Лирические и ностальгические воспоминания о безоблачном детстве прерываются рассказом о том, каково это - впервые почувствовать, как почва уходит из-под ног:

"“Отойди от нас. Ты еврейка”, — сказала мне самая старшая из дворовых подружек. “А что это такое?” — спросила я. “Евреи — это те, у кого черные волосы. Евреи нехорошие. Помнишь, ты меня пихнула, когда у меня нога болела?” Я не помнила, но мозг лихорадочно работал: “Еврейка, черные волосы, пихнула”. Надо пойти домой и спросить. “Не слушай ее, — говорила бабушка. — Она глупая девчонка”. Но как не слушать, когда за мной бегают по двору и кричат: “Сколько время, два еврея, третий жид по веревочке бежит. Веревочка лопнула и жида прихлопнула”.

Вот когда я впервые поняла, что у меня нет защиты. Мне казалось, что, будь у меня отец, путь даже такой больной, вечно кашляющий, как у соседки Верочки, все было бы иначе. А что могут сделать с ватагой орущих ребят мама, бабушка и тихоголосый дед. Да их самих легко обидеть".

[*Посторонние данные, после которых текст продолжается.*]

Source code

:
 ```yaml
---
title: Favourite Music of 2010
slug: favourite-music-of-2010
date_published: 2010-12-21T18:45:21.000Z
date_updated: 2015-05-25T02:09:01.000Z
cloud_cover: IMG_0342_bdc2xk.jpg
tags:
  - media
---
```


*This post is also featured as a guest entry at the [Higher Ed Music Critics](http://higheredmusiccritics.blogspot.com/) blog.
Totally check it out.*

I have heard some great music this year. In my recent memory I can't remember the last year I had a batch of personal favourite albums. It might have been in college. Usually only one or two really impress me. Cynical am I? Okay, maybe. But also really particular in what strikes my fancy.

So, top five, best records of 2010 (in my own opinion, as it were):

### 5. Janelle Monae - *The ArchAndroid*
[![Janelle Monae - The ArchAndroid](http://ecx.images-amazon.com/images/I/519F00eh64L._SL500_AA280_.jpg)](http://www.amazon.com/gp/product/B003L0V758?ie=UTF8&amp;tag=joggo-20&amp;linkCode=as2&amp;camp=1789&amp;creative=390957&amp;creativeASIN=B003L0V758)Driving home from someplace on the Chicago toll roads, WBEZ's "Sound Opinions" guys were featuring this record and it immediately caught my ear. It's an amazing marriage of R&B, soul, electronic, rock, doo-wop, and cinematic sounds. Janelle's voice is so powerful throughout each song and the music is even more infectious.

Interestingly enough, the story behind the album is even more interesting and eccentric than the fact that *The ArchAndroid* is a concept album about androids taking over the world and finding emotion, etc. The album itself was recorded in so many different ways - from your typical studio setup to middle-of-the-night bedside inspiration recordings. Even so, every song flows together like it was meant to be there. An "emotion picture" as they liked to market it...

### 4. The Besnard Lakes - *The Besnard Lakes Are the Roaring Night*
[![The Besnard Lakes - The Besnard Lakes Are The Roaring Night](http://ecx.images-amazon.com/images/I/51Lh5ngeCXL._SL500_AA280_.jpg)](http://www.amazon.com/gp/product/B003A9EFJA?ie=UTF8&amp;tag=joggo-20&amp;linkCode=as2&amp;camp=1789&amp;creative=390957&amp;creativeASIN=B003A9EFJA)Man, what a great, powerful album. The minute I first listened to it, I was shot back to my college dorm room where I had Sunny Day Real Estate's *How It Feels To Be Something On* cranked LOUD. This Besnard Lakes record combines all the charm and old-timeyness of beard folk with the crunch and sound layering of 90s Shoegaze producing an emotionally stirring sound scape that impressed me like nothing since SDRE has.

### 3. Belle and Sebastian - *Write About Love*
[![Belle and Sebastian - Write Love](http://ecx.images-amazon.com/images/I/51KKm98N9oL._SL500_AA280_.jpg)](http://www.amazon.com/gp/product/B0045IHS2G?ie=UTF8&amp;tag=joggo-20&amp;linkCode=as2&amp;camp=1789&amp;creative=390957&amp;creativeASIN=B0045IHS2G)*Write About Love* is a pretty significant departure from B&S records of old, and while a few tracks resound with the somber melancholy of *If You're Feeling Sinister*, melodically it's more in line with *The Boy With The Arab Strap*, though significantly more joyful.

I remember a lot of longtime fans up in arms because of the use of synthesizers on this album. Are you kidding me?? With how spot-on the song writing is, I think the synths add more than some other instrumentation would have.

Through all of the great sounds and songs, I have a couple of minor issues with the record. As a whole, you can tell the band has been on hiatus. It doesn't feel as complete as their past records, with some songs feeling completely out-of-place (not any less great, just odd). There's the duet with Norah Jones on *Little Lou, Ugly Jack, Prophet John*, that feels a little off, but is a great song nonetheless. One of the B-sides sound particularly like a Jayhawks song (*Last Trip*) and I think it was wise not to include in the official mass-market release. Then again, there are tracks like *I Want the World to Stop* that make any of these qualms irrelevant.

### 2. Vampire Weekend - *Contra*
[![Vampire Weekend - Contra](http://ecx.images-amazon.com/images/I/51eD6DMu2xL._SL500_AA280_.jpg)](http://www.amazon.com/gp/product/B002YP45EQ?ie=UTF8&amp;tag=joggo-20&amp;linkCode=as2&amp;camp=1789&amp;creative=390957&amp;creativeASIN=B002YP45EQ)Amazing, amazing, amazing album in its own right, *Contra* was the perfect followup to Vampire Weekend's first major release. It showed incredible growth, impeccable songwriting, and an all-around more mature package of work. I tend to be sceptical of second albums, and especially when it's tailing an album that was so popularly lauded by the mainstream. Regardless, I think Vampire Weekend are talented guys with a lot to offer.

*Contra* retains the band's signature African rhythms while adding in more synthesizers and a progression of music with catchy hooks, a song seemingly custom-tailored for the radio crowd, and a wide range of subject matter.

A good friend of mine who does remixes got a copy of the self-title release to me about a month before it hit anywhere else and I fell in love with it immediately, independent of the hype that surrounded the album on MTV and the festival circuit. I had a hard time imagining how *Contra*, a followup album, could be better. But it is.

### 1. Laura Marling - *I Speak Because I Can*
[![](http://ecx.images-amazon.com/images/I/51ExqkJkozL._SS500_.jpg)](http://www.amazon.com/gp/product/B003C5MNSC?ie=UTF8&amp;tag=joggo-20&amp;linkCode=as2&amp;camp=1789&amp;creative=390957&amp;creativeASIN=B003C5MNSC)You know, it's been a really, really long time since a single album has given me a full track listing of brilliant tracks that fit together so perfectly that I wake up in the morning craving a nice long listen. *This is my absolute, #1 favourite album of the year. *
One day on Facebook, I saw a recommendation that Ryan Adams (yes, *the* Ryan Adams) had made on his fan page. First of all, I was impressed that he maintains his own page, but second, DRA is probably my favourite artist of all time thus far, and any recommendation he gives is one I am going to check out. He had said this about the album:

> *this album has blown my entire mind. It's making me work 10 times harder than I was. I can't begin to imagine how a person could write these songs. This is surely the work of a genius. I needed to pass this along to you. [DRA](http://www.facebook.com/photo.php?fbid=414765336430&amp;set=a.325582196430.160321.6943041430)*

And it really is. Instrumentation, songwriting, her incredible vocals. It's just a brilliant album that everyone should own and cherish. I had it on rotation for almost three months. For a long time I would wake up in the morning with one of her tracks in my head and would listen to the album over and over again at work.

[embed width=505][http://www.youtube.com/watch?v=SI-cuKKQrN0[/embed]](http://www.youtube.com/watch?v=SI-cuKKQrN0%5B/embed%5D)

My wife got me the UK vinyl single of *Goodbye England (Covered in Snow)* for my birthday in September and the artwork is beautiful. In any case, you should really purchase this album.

В воспоминаниях Миллер хватает таких внезапных отступлений. В гладкое повествование о хорошей жизни, влюбленностях, взрослении, вторгаются истории с совсем другой тональностью: война, предательства, антисемитизм, одни изгнанники, угрожающие другим, работавшим на целине, смерти близких. Миллер смогла описать жизнь именно такой, какая она и есть, со всеми ее ухабами и крутыми поворотами. А еще это очень атмосферная книга. Читая ее, буквально погружаешься в то время. так глубоко, что кажется, будто даже начинаешь улавливать запахи.